К настоящему времени опубликованы, переведены на различные европейские языки и прокомментированы отдельные части сочинения, касающиеся Африки, Испании, Италии и Сицилии, Сирии и Палестины, Индии, Средней Азии и Казахстана, стран Северной, Центральной и Юго-Восточной Европы. Ведется работа и над изучением данных «Нузхат ал-муштак» о территории Восточной Европы (библиографию см. [Oman G. Notizie; Кендерова С. Т. Современное состояние; Коновалова И. Г. Восточная Европа; Гараева Н. Г. Ал-Идриси, с. 763-765]).

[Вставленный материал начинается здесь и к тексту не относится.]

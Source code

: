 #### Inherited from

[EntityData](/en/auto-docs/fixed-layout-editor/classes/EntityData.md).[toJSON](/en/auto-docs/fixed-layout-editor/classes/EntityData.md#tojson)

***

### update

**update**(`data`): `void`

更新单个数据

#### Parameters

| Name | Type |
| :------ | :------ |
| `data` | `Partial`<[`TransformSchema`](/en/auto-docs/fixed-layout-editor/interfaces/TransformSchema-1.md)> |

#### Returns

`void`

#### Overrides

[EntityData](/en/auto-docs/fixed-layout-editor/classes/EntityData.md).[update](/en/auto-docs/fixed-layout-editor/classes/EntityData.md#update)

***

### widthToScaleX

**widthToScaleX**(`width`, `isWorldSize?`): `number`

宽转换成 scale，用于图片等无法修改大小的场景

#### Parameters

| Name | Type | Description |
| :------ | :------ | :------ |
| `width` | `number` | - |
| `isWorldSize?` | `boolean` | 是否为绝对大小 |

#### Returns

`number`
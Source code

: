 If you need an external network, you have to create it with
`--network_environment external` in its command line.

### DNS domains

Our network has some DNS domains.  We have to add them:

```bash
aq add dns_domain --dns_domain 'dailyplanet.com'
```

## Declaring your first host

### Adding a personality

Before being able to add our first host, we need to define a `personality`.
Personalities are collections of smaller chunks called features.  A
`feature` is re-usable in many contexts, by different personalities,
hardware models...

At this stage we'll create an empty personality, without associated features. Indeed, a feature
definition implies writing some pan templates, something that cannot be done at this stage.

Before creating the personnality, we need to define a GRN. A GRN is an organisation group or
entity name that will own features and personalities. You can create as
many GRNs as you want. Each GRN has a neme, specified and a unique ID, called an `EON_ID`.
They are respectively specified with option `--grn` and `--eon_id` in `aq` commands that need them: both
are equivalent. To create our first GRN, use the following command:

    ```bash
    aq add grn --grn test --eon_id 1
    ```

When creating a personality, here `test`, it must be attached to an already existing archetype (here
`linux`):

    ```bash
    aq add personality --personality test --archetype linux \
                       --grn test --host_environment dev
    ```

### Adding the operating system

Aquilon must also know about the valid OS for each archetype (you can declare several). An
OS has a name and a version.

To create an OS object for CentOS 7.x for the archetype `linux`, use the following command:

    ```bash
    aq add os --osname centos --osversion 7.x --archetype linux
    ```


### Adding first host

Сведения ал-Идриси о Восточной Европе неоднократно подвергались фрагментарному анализу в работах, посвященных смежным областям. Первым исследователем сообщений о Центральной и Восточной Европе был польский ученый И. Лелевель. К середине XIX в., когда И. Лелевель работал над сочинением ал-Идриси, изучение последнего по сути дела только начиналось: вышел в свет перевод П. А. Жобера и появился первый общий очерк арабской географии Ж. Т. Рено [Reinaud J. Т. Geographie]. Несмотря на то что в основу своего исследования И. Лелевель положил не оригинальный источник, а перевод, ему удалось идентифицировать значительное число географических названий, упомянутых в «Нузхат ал-муштак» [Lelewel J. Geographie, t. III / IV, p. 71-220]. И. Лелевелю, кроме того, принадлежит первая попытка транскрипции карты ал-Идриси [Lelewel J. Geographie: Atlas, tabl. ХІ-ХІІ].

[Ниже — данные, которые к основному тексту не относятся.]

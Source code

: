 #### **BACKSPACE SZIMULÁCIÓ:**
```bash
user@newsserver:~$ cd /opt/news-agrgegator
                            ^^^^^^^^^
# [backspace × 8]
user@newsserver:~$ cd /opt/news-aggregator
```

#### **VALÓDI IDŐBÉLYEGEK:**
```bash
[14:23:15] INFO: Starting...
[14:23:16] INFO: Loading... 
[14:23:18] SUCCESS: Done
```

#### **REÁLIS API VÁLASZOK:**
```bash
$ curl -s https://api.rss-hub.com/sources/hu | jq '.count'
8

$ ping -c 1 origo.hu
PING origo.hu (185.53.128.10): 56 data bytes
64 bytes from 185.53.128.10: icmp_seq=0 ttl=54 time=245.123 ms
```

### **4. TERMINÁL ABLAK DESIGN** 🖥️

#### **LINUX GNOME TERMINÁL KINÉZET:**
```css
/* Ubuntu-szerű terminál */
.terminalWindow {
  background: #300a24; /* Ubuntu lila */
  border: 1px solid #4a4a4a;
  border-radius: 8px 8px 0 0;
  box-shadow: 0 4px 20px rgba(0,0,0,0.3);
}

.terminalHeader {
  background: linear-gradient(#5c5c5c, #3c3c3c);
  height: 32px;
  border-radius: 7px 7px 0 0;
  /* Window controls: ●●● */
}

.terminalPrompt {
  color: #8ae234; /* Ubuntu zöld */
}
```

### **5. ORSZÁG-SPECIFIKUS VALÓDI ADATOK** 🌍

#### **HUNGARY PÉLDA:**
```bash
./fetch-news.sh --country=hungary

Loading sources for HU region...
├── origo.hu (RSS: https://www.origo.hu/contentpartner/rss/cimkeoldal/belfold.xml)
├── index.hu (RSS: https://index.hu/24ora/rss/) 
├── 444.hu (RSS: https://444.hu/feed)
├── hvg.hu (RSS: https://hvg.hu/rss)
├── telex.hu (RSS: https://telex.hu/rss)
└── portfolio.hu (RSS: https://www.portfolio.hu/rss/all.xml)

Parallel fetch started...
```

Вслед за И. Лелевелем данные ал-Идриси о Балканском полуострове и Северо-Западном Причерноморье проанализировал австрийский востоковед-географ В. Томашек [Tomaschek W. Zur Kunde]. Он также опирался на перевод П. А. Жобера, но, в отличие от И. Лелевеля, не обращался к картографическому материалу «Нузхат ал-муштак». Для сравнительного анализа В. Томашек привлек значительный комплекс источников, в основном византийских, но наряду с ними он использовал древнерусскую летопись, трактат о ведении торговли итальянского купца XIV в. Франческо Бальдуччи Пеголотти, документы Константинопольской патриархии и морские карты ХІV-XV вв.

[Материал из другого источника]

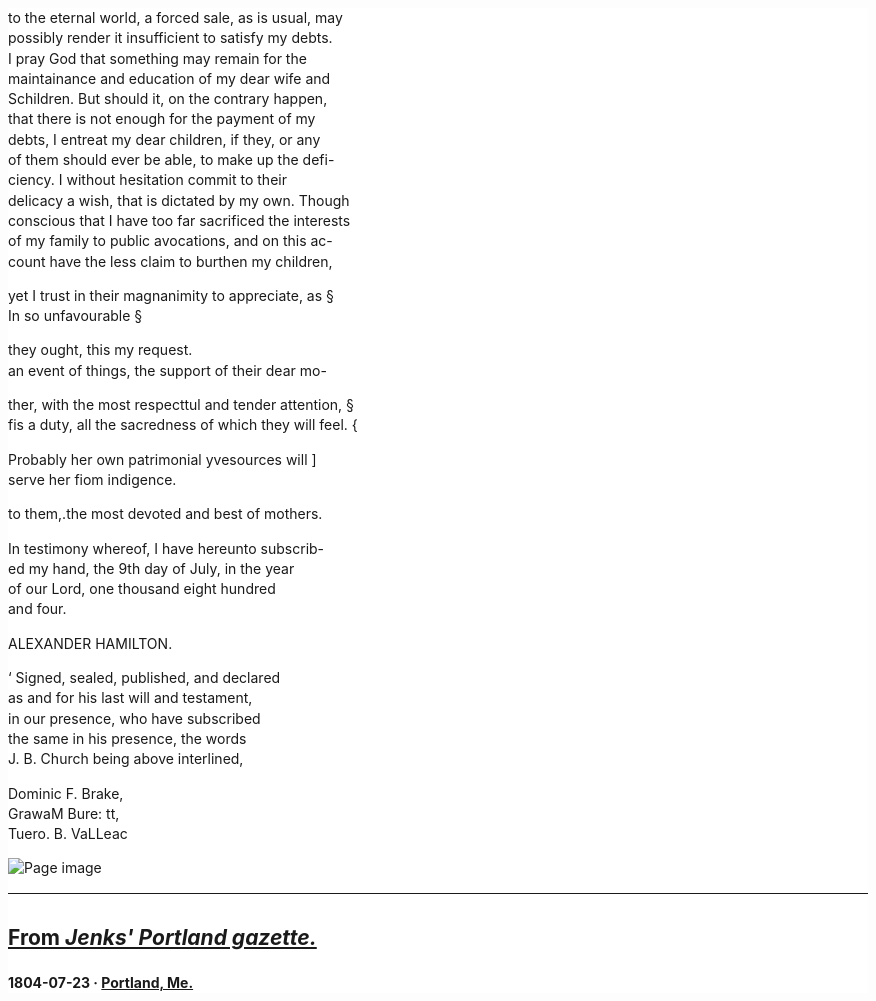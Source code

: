to the eternal world, a forced sale, as is usual, may  
possibly render it insufficient to satisfy my debts.  
I pray God that something may remain for the  
maintainance and education of my dear wife and  
Schildren. But should it, on the contrary happen,  
that there is not enough for the payment of my  
debts, I entreat my dear children, if they, or any  
of them should ever be able, to make up the defi-  
ciency. I without hesitation commit to their  
delicacy a wish, that is dictated by my own. Though  
conscious that I have too far sacrificed the interests  
of my family to public avocations, and on this ac-  
count have the less claim to burthen my children,  
  
yet I trust in their magnanimity to appreciate, as §  
In so unfavourable §  
  
they ought, this my request.  
an event of things, the support of their dear mo-  
  
ther, with the most respecttul and tender attention, §  
fis a duty, all the sacredness of which they will feel. {  
  
Probably her own patrimonial yvesources will ]  
serve her fiom indigence.  
  
to them,.the most devoted and best of mothers.  
  
In testimony whereof, I have hereunto subscrib-  
ed my hand, the 9th day of July, in the year  
of our Lord, one thousand eight hundred  
and four.  
  
ALEXANDER HAMILTON.  
  
‘ Signed, sealed, published, and declared  
as and for his last will and testament,  
in our presence, who have subscribed  
the same in his presence, the words  
J. B. Church being above interlined,  
  
Dominic F. Brake,  
GrawaM Bure: tt,  
Tuero. B. VaLLeac
</td><td style="width: 50%; max-height: 75%; margin: auto; display: block;">
<img alt="Page image" src="https://iiif.archive.org/image/iiif/2/sim_port-folio_1804-07-21_4_29%2Fsim_port-folio_1804-07-21_4_29_jp2.zip%2Fsim_port-folio_1804-07-21_4_29_jp2%2Fsim_port-folio_1804-07-21_4_29_0003.jp2/pct:9.467455621301776,24.706491712707184,54.75486052409129,61.56767955801105/,600/0/default.jpg"/>
</td>
</tr></table>

---

## [From _Jenks' Portland gazette._](https://www.loc.gov/resource/sn83016081/1804-07-23/ed-1/?sp=2)

#### 1804-07-23 &middot; [Portland, Me.](http://dbpedia.org/resource/Portland%2C_Maine)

Работа В. Томашека оказала большое влияние на последующую историографию как в отношении приведенного в ней богатого фактического материала, так и в методическом плане. В частности, В. Томашек впервые обратил внимание на то, что сообщения ал-Идриси представляют собой торговый отчет, откуда заключил, что основными поставщиками информации о Балканском полуострове и Северо-Западном Причерноморье были греческие купцы, а полученные от них дорожники указывали на торговые пути данного региона. В связи с этим он предложил при идентификации географических названий анализировать их не в качестве изолированных пунктов, а в составе дорожника, к которому они относятся.

В. Томашек отметил неясности в определении расстояний у ал-Идриси и установил примерную величину мили (ок. 1555 м) и дневного перехода для рассмотренного им региона. Расчеты, сделанные В. Томашеком, во многом являются основой и для современных исследований (см., например, [Недков Б. България, с. 17]).

Сведения о городах Поднестровья в «Нузхат ал-муштак» в начале XX в. рассмотрел немецкий востоковед Й. Маркварт, выводы которого относительно локализации отмеченных в сочинении ал-Идриси населенных пунктов во многом совпали с заключениями И. Лелевеля [Marquart J. Osteuropaische und ostasiatische Streifzuge, S. 194-196].

Первым российским исследователем, обратившим внимание на относящиеся к Восточной Европе сведения ал-Идриси, был Н. М. Карамзин. Во второй главе первого тома «Истории государства Российского», посвященной описанию народов Восточной Европы, Н. М. Карамзин ссылался на данные ал-Идриси о городах Хазарии [Карамзин Н. М. История, т. I, с. 204-205]; в седьмой главе первого тома, повествующей о правлении князя Святослава, Н. М. Карамзин использовал сведения ал-Идриси о городе Матрахе (Тмутаракани) [Карамзин Н. М. История, т. I, с. 274]. В своих ссылках на данные ал-Идриси Н. М. Карамзин опирался на комментарии В. Оусли к его переводу на английский язык сочинения арабского географа X в. Ибн Хаукала [Ousely W. The Oriental Geography], а также на книгу немецкого историка Х. Э. Тунмана «Исследования по истории восточноевропейских народов» [Thunmann Н. Е. Untersuchungen].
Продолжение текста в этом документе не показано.